[Supplied records — start]

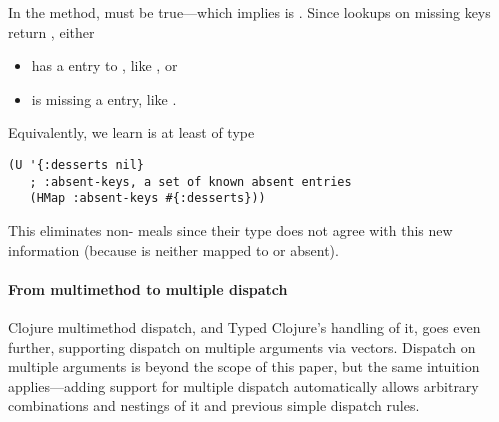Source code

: In the  method,
must be true---which implies  is .
%
Since lookups on missing keys return , either
\begin{itemize}
  \item {} has a  entry to , like , or
  \item {} is missing a  entry, like \clj{{}}.
\end{itemize}
Equivalently, we learn  is at least of type
\begin{verbatim}
(U '{:desserts nil}
   ; :absent-keys, a set of known absent entries
   (HMap :absent-keys #{:desserts}))
\end{verbatim}
This eliminates non- meals
since their  type does not agree
with this new information (because 
is neither mapped to  or absent).


\paragraph{From multimethod to multiple dispatch}
Clojure multimethod dispatch, and Typed Clojure's handling of it, goes
even further, supporting dispatch on multiple arguments via vectors.
%
Dispatch on multiple arguments is beyond the scope of this paper,
but the same intuition applies---adding support for multiple dispatch
automatically allows arbitrary combinations and nestings
of it and previous simple dispatch rules.

%
%

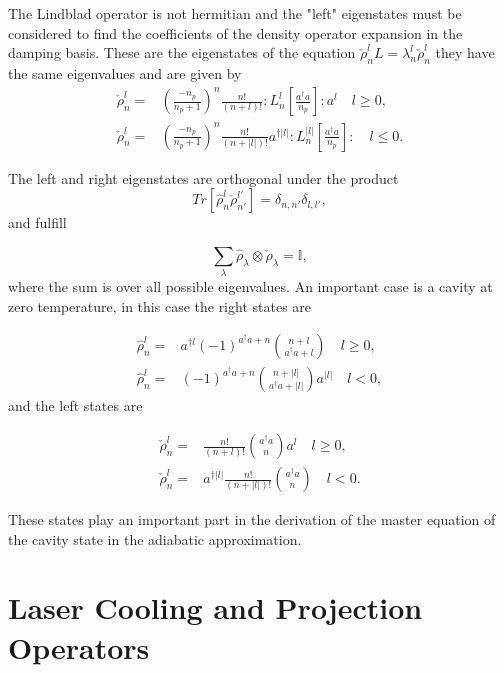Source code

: \documentclass[reprint, amsmath,amssymb, aps,pra]{revtex4-1}
\begin{document}
The Lindblad operator is not hermitian and the "left" eigenstates must
be considered to find the coefficients of the density operator
expansion in the damping basis. These are the eigenstates of the
equation $\check{\rho}_n^lL = \lambda_n^l\check{\rho}_n^l$ they have
the same eigenvalues and are given by
\begin{align}\label{DefDBDual}
\check{\rho}_n^l=&(\frac{-n_p}{n_p+1})^n\frac{n!}{(n+l)!}:L_n^l[\frac{a^\dagger a}{n_p}]:a^{l}\quad l \geq 0, \\
\check{\rho}_n^l=&(\frac{-n_p}{n_p+1})^n\frac{n!}{(n+|l|)!}a^{\dagger|l|}:L_n^{|l|}[\frac{a^\dagger a}{n_p}]:\quad l \leq 0.
\end{align}

The left and right eigenstates are orthogonal under the product
\begin{equation}
Tr[\hat{\rho}_n^l\check{\rho}_{n'}^{l'}] = \delta_{n,n'}\delta_{l,l'},
\end{equation} and fulfill

\begin{equation}\label{DampingBasisCompleteness}
\sum_{\lambda} \hat{\rho}_\lambda \otimes \check{\rho}_\lambda = \mathbb{I},
\end{equation} where the sum is over all possible eigenvalues. An important case is a cavity at zero temperature, in this case the right states are \cite{EnglertDB}

\begin{align}\label{DefDBZero}
\hat{\rho}_n^l=&a^{\dagger l}(-1)^{a^\dagger a + n}\binom{n+l}{a^\dagger a+l} \quad l \geq 0, \\
\hat{\rho}_n^l=&(-1)^{a^\dagger a + n}\binom{n+|l|}{a^\dagger a+|l|}a^{|l|} \quad l < 0,
\end{align} and the left states are

\begin{align}\label{DefDBDualZero}
\check{\rho}_n^l=&\frac{n!}{(n+l)!}\binom{a^\dagger a}{n}a^l \quad l \geq 0, \\
\check{\rho}_n^l=&a^{\dagger|l|}\frac{n!}{(n+|l|)!}\binom{a^\dagger a}{n} \quad l < 0.
\end{align}

These states play an important part in the derivation of the master
equation of the cavity state in the adiabatic approximation.

\section{Laser Cooling and Projection Operators}\label{CoolingAppendix}
\end{document}
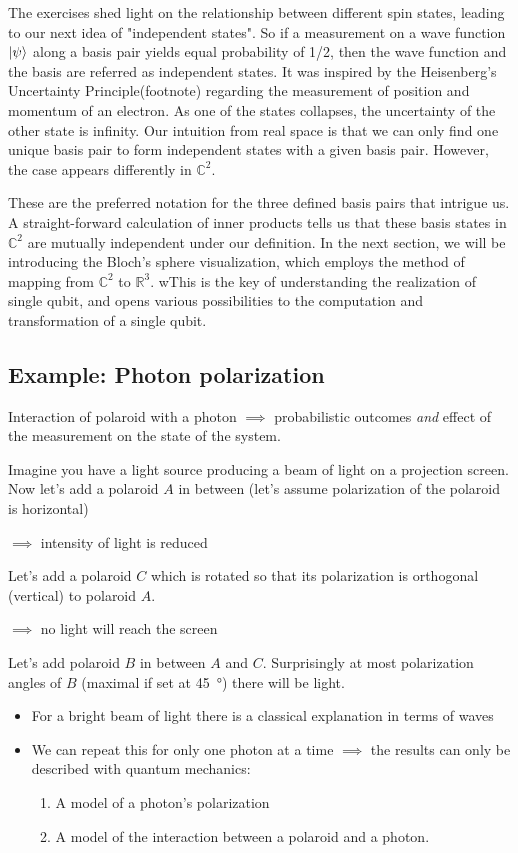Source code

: \documentclass[12pt]{article}
\begin{document}
The exercises shed light on the relationship between different spin states, leading to our next idea of "independent states". So if a measurement on a wave function $\ket{\psi}$ along a basis pair yields equal probability of 1/2, then the wave function and the basis are referred as independent states. It was inspired by the Heisenberg's Uncertainty Principle(footnote) regarding the measurement of position and momentum of an electron. As one of the states collapses, the uncertainty of the other state is infinity. Our intuition from real space is that we can only find one unique basis pair to form independent states with a given basis pair. However, the case appears differently in $\mathbb{C}^2$. 


These are the preferred notation for the three defined basis pairs that intrigue us. A straight-forward calculation of inner products tells us that these basis states in $\mathbb{C}^2$ are mutually independent under our definition. 
In the next section, we will be introducing the Bloch's sphere visualization, which employs the method of mapping from $\mathbb{C}^2$ to $\mathbb{R}^3$. wThis is the key of understanding the realization of single qubit, and opens various possibilities to the computation and transformation of a single qubit.


\subsection{Example: Photon polarization}

Interaction of polaroid with a photon $\implies$ probabilistic outcomes
\emph{and} effect of the measurement on the state of the system.

Imagine you have a light source producing a beam of light on a projection
screen. Now let's add a polaroid $A$ in between (let's assume polarization of
the polaroid is horizontal)

$\implies$ intensity of light is reduced

Let's add a polaroid $C$ which is rotated so that its polarization is
orthogonal (vertical) to polaroid $A$.

$\implies$ no light will reach the screen

Let's add polaroid $B$ in between $A$ and $C$. Surprisingly at most
polarization angles of $B$ (maximal if set at \SI{45}{\degree}) there will be
light.

\begin{itemize}
    \item For a bright beam of light there is a classical explanation in terms
        of waves
    \item We can repeat this for only one photon at a time $\implies$ the
        results can only be described with quantum mechanics:
	\begin{enumerate}
		\item A model of a photon's polarization
		\item A model of the interaction between a polaroid and a photon.
	\end{enumerate}
\end{itemize}
\end{document}
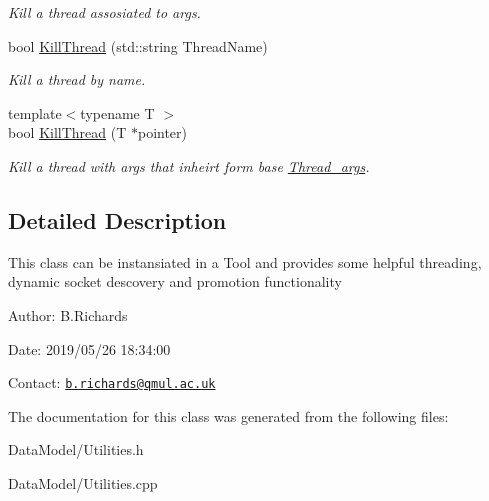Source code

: \begin{DoxyCompactItemize}
\begin{DoxyCompactList}\small\item\em Kill a thread assosiated to args. \end{DoxyCompactList}\item 
\hypertarget{classUtilities_a8c17a46ce33b0b647797f24bc859bd7a}{bool \hyperlink{classUtilities_a8c17a46ce33b0b647797f24bc859bd7a}{Kill\-Thread} (std\-::string Thread\-Name)}\label{classUtilities_a8c17a46ce33b0b647797f24bc859bd7a}

\begin{DoxyCompactList}\small\item\em Kill a thread by name. \end{DoxyCompactList}\item 
\hypertarget{classUtilities_af4091a68d8a27a3b806d029cc9b2135e}{{\footnotesize template$<$typename T $>$ }\\bool \hyperlink{classUtilities_af4091a68d8a27a3b806d029cc9b2135e}{Kill\-Thread} (T $\ast$pointer)}\label{classUtilities_af4091a68d8a27a3b806d029cc9b2135e}

\begin{DoxyCompactList}\small\item\em Kill a thread with args that inheirt form base \hyperlink{structThread__args}{Thread\-\_\-args}. \end{DoxyCompactList}\end{DoxyCompactItemize}


\subsection{Detailed Description}
This class can be instansiated in a Tool and provides some helpful threading, dynamic socket descovery and promotion functionality

\begin{DoxyParagraph}{Author\-:}
B.\-Richards 
\end{DoxyParagraph}
\begin{DoxyParagraph}{Date\-:}
2019/05/26 18\-:34\-:00 
\end{DoxyParagraph}
Contact\-: \href{mailto:b.richards@qmul.ac.uk}{\tt b.\-richards@qmul.\-ac.\-uk} 

The documentation for this class was generated from the following files\-:\begin{DoxyCompactItemize}
\item 
Data\-Model/Utilities.\-h\item 
Data\-Model/Utilities.\-cpp\end{DoxyCompactItemize}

[Supplied records — finish]

Task to complete
If pictures appear in the data, do not print them; repeat the rest exactly.

Response area
Source code

: In the  method,
must be true---which implies  is .
%
Since lookups on missing keys return , either
\begin{itemize}
  \item {} has a  entry to , like , or
  \item {} is missing a  entry, like \clj{{}}.
\end{itemize}
Equivalently, we learn  is at least of type
\begin{verbatim}
(U '{:desserts nil}
   ; :absent-keys, a set of known absent entries
   (HMap :absent-keys #{:desserts}))
\end{verbatim}
This eliminates non- meals
since their  type does not agree
with this new information (because 
is neither mapped to  or absent).


\paragraph{From multimethod to multiple dispatch}
Clojure multimethod dispatch, and Typed Clojure's handling of it, goes
even further, supporting dispatch on multiple arguments via vectors.
%
Dispatch on multiple arguments is beyond the scope of this paper,
but the same intuition applies---adding support for multiple dispatch
automatically allows arbitrary combinations and nestings
of it and previous simple dispatch rules.

%
%

Source code

: \documentclass[reprint, amsmath,amssymb, aps,pra]{revtex4-1}
\begin{document}
The Lindblad operator is not hermitian and the "left" eigenstates must
be considered to find the coefficients of the density operator
expansion in the damping basis. These are the eigenstates of the
equation $\check{\rho}_n^lL = \lambda_n^l\check{\rho}_n^l$ they have
the same eigenvalues and are given by
\begin{align}\label{DefDBDual}
\check{\rho}_n^l=&(\frac{-n_p}{n_p+1})^n\frac{n!}{(n+l)!}:L_n^l[\frac{a^\dagger a}{n_p}]:a^{l}\quad l \geq 0, \\
\check{\rho}_n^l=&(\frac{-n_p}{n_p+1})^n\frac{n!}{(n+|l|)!}a^{\dagger|l|}:L_n^{|l|}[\frac{a^\dagger a}{n_p}]:\quad l \leq 0.
\end{align}

The left and right eigenstates are orthogonal under the product
\begin{equation}
Tr[\hat{\rho}_n^l\check{\rho}_{n'}^{l'}] = \delta_{n,n'}\delta_{l,l'},
\end{equation} and fulfill

\begin{equation}\label{DampingBasisCompleteness}
\sum_{\lambda} \hat{\rho}_\lambda \otimes \check{\rho}_\lambda = \mathbb{I},
\end{equation} where the sum is over all possible eigenvalues. An important case is a cavity at zero temperature, in this case the right states are \cite{EnglertDB}

\begin{align}\label{DefDBZero}
\hat{\rho}_n^l=&a^{\dagger l}(-1)^{a^\dagger a + n}\binom{n+l}{a^\dagger a+l} \quad l \geq 0, \\
\hat{\rho}_n^l=&(-1)^{a^\dagger a + n}\binom{n+|l|}{a^\dagger a+|l|}a^{|l|} \quad l < 0,
\end{align} and the left states are

\begin{align}\label{DefDBDualZero}
\check{\rho}_n^l=&\frac{n!}{(n+l)!}\binom{a^\dagger a}{n}a^l \quad l \geq 0, \\
\check{\rho}_n^l=&a^{\dagger|l|}\frac{n!}{(n+|l|)!}\binom{a^\dagger a}{n} \quad l < 0.
\end{align}

These states play an important part in the derivation of the master
equation of the cavity state in the adiabatic approximation.

\section{Laser Cooling and Projection Operators}\label{CoolingAppendix}
\end{document}
Source code

: \documentclass[12pt]{article}
\begin{document}
The exercises shed light on the relationship between different spin states, leading to our next idea of "independent states". So if a measurement on a wave function $\ket{\psi}$ along a basis pair yields equal probability of 1/2, then the wave function and the basis are referred as independent states. It was inspired by the Heisenberg's Uncertainty Principle(footnote) regarding the measurement of position and momentum of an electron. As one of the states collapses, the uncertainty of the other state is infinity. Our intuition from real space is that we can only find one unique basis pair to form independent states with a given basis pair. However, the case appears differently in $\mathbb{C}^2$. 


These are the preferred notation for the three defined basis pairs that intrigue us. A straight-forward calculation of inner products tells us that these basis states in $\mathbb{C}^2$ are mutually independent under our definition. 
In the next section, we will be introducing the Bloch's sphere visualization, which employs the method of mapping from $\mathbb{C}^2$ to $\mathbb{R}^3$. wThis is the key of understanding the realization of single qubit, and opens various possibilities to the computation and transformation of a single qubit.


\subsection{Example: Photon polarization}

Interaction of polaroid with a photon $\implies$ probabilistic outcomes
\emph{and} effect of the measurement on the state of the system.

Imagine you have a light source producing a beam of light on a projection
screen. Now let's add a polaroid $A$ in between (let's assume polarization of
the polaroid is horizontal)

$\implies$ intensity of light is reduced

Let's add a polaroid $C$ which is rotated so that its polarization is
orthogonal (vertical) to polaroid $A$.

$\implies$ no light will reach the screen

Let's add polaroid $B$ in between $A$ and $C$. Surprisingly at most
polarization angles of $B$ (maximal if set at \SI{45}{\degree}) there will be
light.

\begin{itemize}
    \item For a bright beam of light there is a classical explanation in terms
        of waves
    \item We can repeat this for only one photon at a time $\implies$ the
        results can only be described with quantum mechanics:
	\begin{enumerate}
		\item A model of a photon's polarization
		\item A model of the interaction between a polaroid and a photon.
	\end{enumerate}
\end{itemize}
\end{document}
Source code

: \begin{DoxyCompactItemize}
\begin{DoxyCompactList}\small\item\em Kill a thread assosiated to args. \end{DoxyCompactList}\item 
\hypertarget{classUtilities_a8c17a46ce33b0b647797f24bc859bd7a}{bool \hyperlink{classUtilities_a8c17a46ce33b0b647797f24bc859bd7a}{Kill\-Thread} (std\-::string Thread\-Name)}\label{classUtilities_a8c17a46ce33b0b647797f24bc859bd7a}

\begin{DoxyCompactList}\small\item\em Kill a thread by name. \end{DoxyCompactList}\item 
\hypertarget{classUtilities_af4091a68d8a27a3b806d029cc9b2135e}{{\footnotesize template$<$typename T $>$ }\\bool \hyperlink{classUtilities_af4091a68d8a27a3b806d029cc9b2135e}{Kill\-Thread} (T $\ast$pointer)}\label{classUtilities_af4091a68d8a27a3b806d029cc9b2135e}

\begin{DoxyCompactList}\small\item\em Kill a thread with args that inheirt form base \hyperlink{structThread__args}{Thread\-\_\-args}. \end{DoxyCompactList}\end{DoxyCompactItemize}


\subsection{Detailed Description}
This class can be instansiated in a Tool and provides some helpful threading, dynamic socket descovery and promotion functionality

\begin{DoxyParagraph}{Author\-:}
B.\-Richards 
\end{DoxyParagraph}
\begin{DoxyParagraph}{Date\-:}
2019/05/26 18\-:34\-:00 
\end{DoxyParagraph}
Contact\-: \href{mailto:b.richards@qmul.ac.uk}{\tt b.\-richards@qmul.\-ac.\-uk} 

The documentation for this class was generated from the following files\-:\begin{DoxyCompactItemize}
\item 
Data\-Model/Utilities.\-h\item 
Data\-Model/Utilities.\-cpp\end{DoxyCompactItemize}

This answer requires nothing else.